MEDEA – Le colonel martyr Si Tayeb Djoughlali, de son vrai nom Tayeb Bougasmi, incarnait, à la fois, le combattant intrépide et l’intellectuel à l’esprit ouvert, passionné de lecture et en quête perpétuel du savoir, a confié son fils unique, Mohamed.

« Si Tayeb a toujours accordé une grande importance à l’instruction et à l’éduction des enfants. Il m’incitait, dès mon enfance, à apprendre et à fréquenter les écoles coraniques, seul lieu de savoir accessible à l’époque aux Algériens, jugeant que c’était l’unique moyen de lutter contre la politique d’aliénation pratiquée par l’occupant », a indiqué Mohamed, à la veille de la commémoration de la mort au champ d’honneur de son père, un 29 juillet 1959.
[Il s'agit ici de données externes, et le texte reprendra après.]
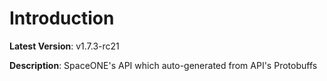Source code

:# Introduction

**Latest Version**: v1.7.3-rc21


**Description**: SpaceONE's API which auto-generated from API's Protobuffs


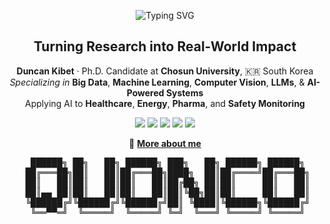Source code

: <!-- ✨ DUNCAN KIBET GITHUB HEADER ✨ -->

<!-- Typing SVG Header -->
<p align="center">
  <img src="https://readme-typing-svg.herokuapp.com?font=Fira+Code&size=24&duration=3000&pause=1000&color=00FFC8&center=true&vCenter=true&width=600&lines=Hi%2C+I'm+Duncan+Kibet;PhD+Candidate+%7C+Big+Data+%7C+AI+Researcher;Computer+Vision+%7C+LLMs+%7C+ML+Engineer" alt="Typing SVG" />
</p>

<!-- Cool Title and Summary -->
<h2 align="center"> Turning Research into Real-World Impact</h2>

<p align="center">
  <strong>Duncan Kibet</strong> · Ph.D. Candidate at <strong>Chosun University</strong>, 🇰🇷 South Korea  
  <br>
  <em>Specializing in</em> <b>Big Data</b>, <b>Machine Learning</b>, <b>Computer Vision</b>, <b>LLMs</b>, & <b>AI-Powered Systems</b>  
  <br>
  Applying AI to <b>Healthcare</b>, <b>Energy</b>, <b>Pharma</b>, and <b>Safety Monitoring</b>
</p>

<!-- Tech Badges -->
<p align="center">
  <img src="https://img.shields.io/badge/-Python-3776AB?style=for-the-badge&logo=python&logoColor=white"/>
  <img src="https://img.shields.io/badge/-TensorFlow-FF6F00?style=for-the-badge&logo=tensorflow&logoColor=white"/>
  <img src="https://img.shields.io/badge/-PyTorch-EE4C2C?style=for-the-badge&logo=pytorch&logoColor=white"/>
  <img src="https://img.shields.io/badge/-FastAPI-009688?style=for-the-badge&logo=fastapi&logoColor=white"/>
  <img src="https://img.shields.io/badge/-Flutter-02569B?style=for-the-badge&logo=flutter&logoColor=white"/>
</p>
<p align="center">
  🔗 <a href="https://about-duncankibet.web.app" target="_blank"><b>More about me</b></a>
</p>

<!-- ASCII ART HEADER -->
<!-- 🔥 Stylized ASCII Art Header for Duncan Kibet -->

<pre align="center">
  ██████╗ ██╗   ██╗ ██████╗ ███╗   ██╗ ██████╗ ██████╗ 
 ██╔═══██╗██║   ██║██╔═══██╗████╗  ██║██╔════╝██╔═══██╗
 ██║   ██║██║   ██║██║   ██║██╔██╗ ██║██║     ██║   ██║
 ██║▄▄ ██║██║   ██║██║   ██║██║╚██╗██║██║     ██║   ██║
 ╚██████╔╝╚██████╔╝╚██████╔╝██║ ╚████║╚██████╗╚██████╔╝
  ╚══▀▀═╝  ╚═════╝  ╚═════╝ ╚═╝  ╚═══╝ ╚═════╝ ╚═════╝ 
</pre>

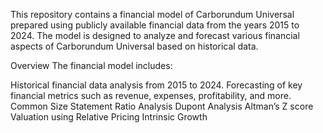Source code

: This repository contains a financial model of Carborundum Universal prepared using publicly available financial data from the years 2015 to 2024. The model is designed to analyze and forecast various financial aspects of Carborundum Universal based on historical data.

Overview
The financial model includes:

Historical financial data analysis from 2015 to 2024.
Forecasting of key financial metrics such as revenue, expenses, profitability, and more.
Common Size Statement
Ratio Analysis
Dupont Analysis
Altman’s Z score 
Valuation using Relative Pricing
Intrinsic Growth 
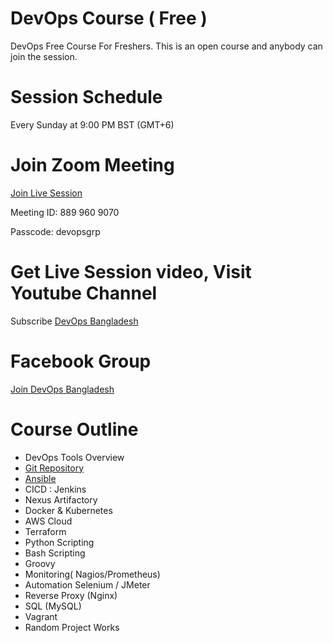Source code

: # DevOps Course ( Free )
DevOps Free Course For Freshers. This is an open course and anybody can join the session.

# Session Schedule 
Every Sunday at 9:00 PM BST (GMT+6)

# Join Zoom Meeting 
 [Join Live Session]( https://us04web.zoom.us/j/8899609070?pwd=VzlLUWY3RENsdWpyUVQrOTduZGcwUT09)


  Meeting ID: 889 960 9070
  
  Passcode: devopsgrp

# Get Live Session video, Visit Youtube Channel
Subscribe [DevOps Bangladesh]( https://www.youtube.com/channel/UC9FdZxqfZKkezot3wOkf1CQ)

# Facebook Group
[Join DevOps Bangladesh](https://www.facebook.com/groups/devopsgrp)


# Course Outline

  - DevOps Tools Overview
  - [ Git Repository ](./github/github.md)
  - [ Ansible ](./ansible/README.md)
  - CICD : Jenkins
  - Nexus Artifactory 
  - Docker & Kubernetes
  - AWS Cloud
  - Terraform
  - Python Scripting
  - Bash Scripting
  - Groovy
  - Monitoring( Nagios/Prometheus)
  - Automation Selenium / JMeter
  - Reverse Proxy (Nginx)
  - SQL (MySQL)
  - Vagrant
  - Random Project Works
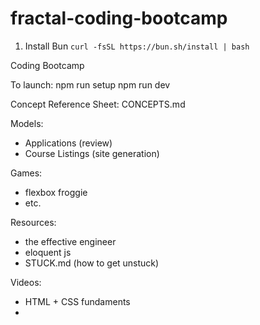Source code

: # fractal-coding-bootcamp


1. Install Bun
`curl -fsSL https://bun.sh/install | bash`

Coding Bootcamp

To launch:
npm run setup
npm run dev


Concept Reference Sheet:
CONCEPTS.md


Models:
- Applications (review) 
- Course Listings (site generation)

Games:
- flexbox froggie
- etc. 

Resources:
- the effective engineer
- eloquent js
- STUCK.md (how to get unstuck) 

Videos:
- HTML + CSS fundaments
- 
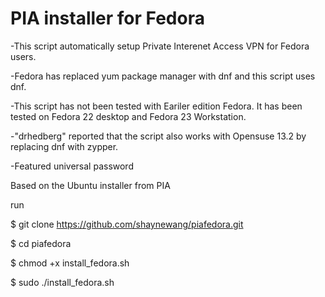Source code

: # PIA installer for Fedora


-This script automatically setup Private Interenet Access VPN for Fedora users.

-Fedora has replaced yum package manager with dnf and this script uses dnf.

-This script has not been tested with Eariler edition Fedora. It has been tested on Fedora 22 desktop and Fedora 23 Workstation.

-"drhedberg" reported that the script also works with Opensuse 13.2 by replacing dnf with zypper.

-Featured universal password

Based on the Ubuntu installer from PIA

run

$ git clone https://github.com/shaynewang/piafedora.git

$ cd piafedora

$ chmod +x install_fedora.sh

$ sudo ./install_fedora.sh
Son combat pour la liberté, Si Tayeb Djoughlali l’avait commencé au sein du mouvement national, quand il a consacré plusieurs années à apprendre à lire et à écrire aux enfants issus des villages d’El-Omaria, à l’est de Médéa, sa région natale, Benchicao et Sidi-Naamane.

Né en 1916 à Ouled Torki, dans l’ex-commune de « Champlin », l’actuelle El-Omaria, il aimait beaucoup lire au point d’avoir constitué sa propre bibliothèque qui renfermait des dizaines d’ouvrages traitant de différents sujets, incendiée par l’armée coloniale après le déclenchement de la révolution, poursuit Mohamed qui évoque également la destruction, à deux reprises, en 1956 et 1957, du « gourbi » qui abritait la famille de Si Tayeb, pour le punir et le pousser à se rendre à l’ennemi.
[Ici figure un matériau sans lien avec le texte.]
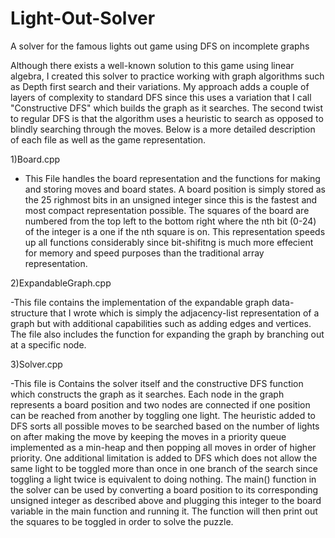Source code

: # Light-Out-Solver
A solver for the famous lights out game using DFS on incomplete graphs

Although there exists a well-known solution to this game using linear algebra, I created this solver to practice working with
graph algorithms such as Depth first search and their variations. My approach adds a couple of layers of complexity to standard
DFS since this uses a variation that I call "Constructive DFS" which builds the graph as it searches. The second twist to regular 
DFS is that the algorithm uses a heuristic to search as opposed to blindly searching through the moves. Below is a more detailed
description of each file as well as the game representation.


1)Board.cpp

- This File handles the board representation and the functions for making and storing moves and board states. 
A board position is simply stored as the 25 righmost bits in an unsigned integer since this is the fastest and
most compact representation possible. The squares of the board are numbered from the top left to the bottom right where the
nth bit (0-24) of the integer is a one if the nth square is on. This representation speeds up all functions considerably since bit-shifitng is much
more effecient for memory and speed purposes than the traditional array representation.

2)ExpandableGraph.cpp

-This file contains the implementation of the expandable graph data-structure that I wrote which is simply the adjacency-list
representation of a graph but with additional capabilities such as adding edges and vertices. The file also includes the
function for expanding the graph by branching out at a specific node.

3)Solver.cpp

-This file is Contains the solver itself and the constructive DFS function which constructs the graph as it searches. Each node
in the graph represents a board position and two nodes are connected if one position can be reached from another by toggling 
one light. The heuristic added to DFS sorts all possible moves to be searched based on the number of lights on after making the move
by keeping the moves in a priority queue implemented as a min-heap and then popping all moves in order of higher priority. One
additional limitation is added to DFS which does not allow the same light to be toggled more than once in one branch of the search
since toggling a light twice is equivalent to doing nothing. The main() function in the solver can be used by converting a 
board position to its corresponding unsigned integer as described above and plugging this integer to the board variable in the 
main function and running it. The function will then print out the squares to be toggled in order to solve the puzzle.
Les représailles de l’occupant ne s’arrêtent pas à ce stade. La parcelle de terre de sa famille fut spoliée, ses animaux domestiques et récoltes brulés. Le fils Mohamed, âgé alors à peine de six ans, se retrouve seul avec sa mère et sa petite sœur de quelques semaines. L’acharnement contre la famille va se poursuivre et atteindre son paroxysme, note avec amertume Mohamed Bougasmi, qui assiste à l’arrestation de sa mère, internée, par la suite, dans un centre à Tablat, nord-est de Médéa. Sa petite sœur Saadia meurt peu de temps après, faute d’allaitement, et fût ainsi le premier martyr de la famille du colonel Si Tayeb. A la fin de la Révolution, la famille des Bougasmi comptera quinze martyrs.

 

Parcours d’un guerrier intrépide et téméraire

 

Opposant acharné à la présence coloniale, Si Tayeb défie les autorités militaires en refusant son incorporation forcée dans les troupes coloniales qui allaient être envoyées sur le front européen durant la seconde Guerre mondiale, et rentre dans une semi clandestinité pour éviter l’enrôlement, considérant que « la cause défendue n’était pas la sienne et que la libération du pays était prioritaire », affirme son fils.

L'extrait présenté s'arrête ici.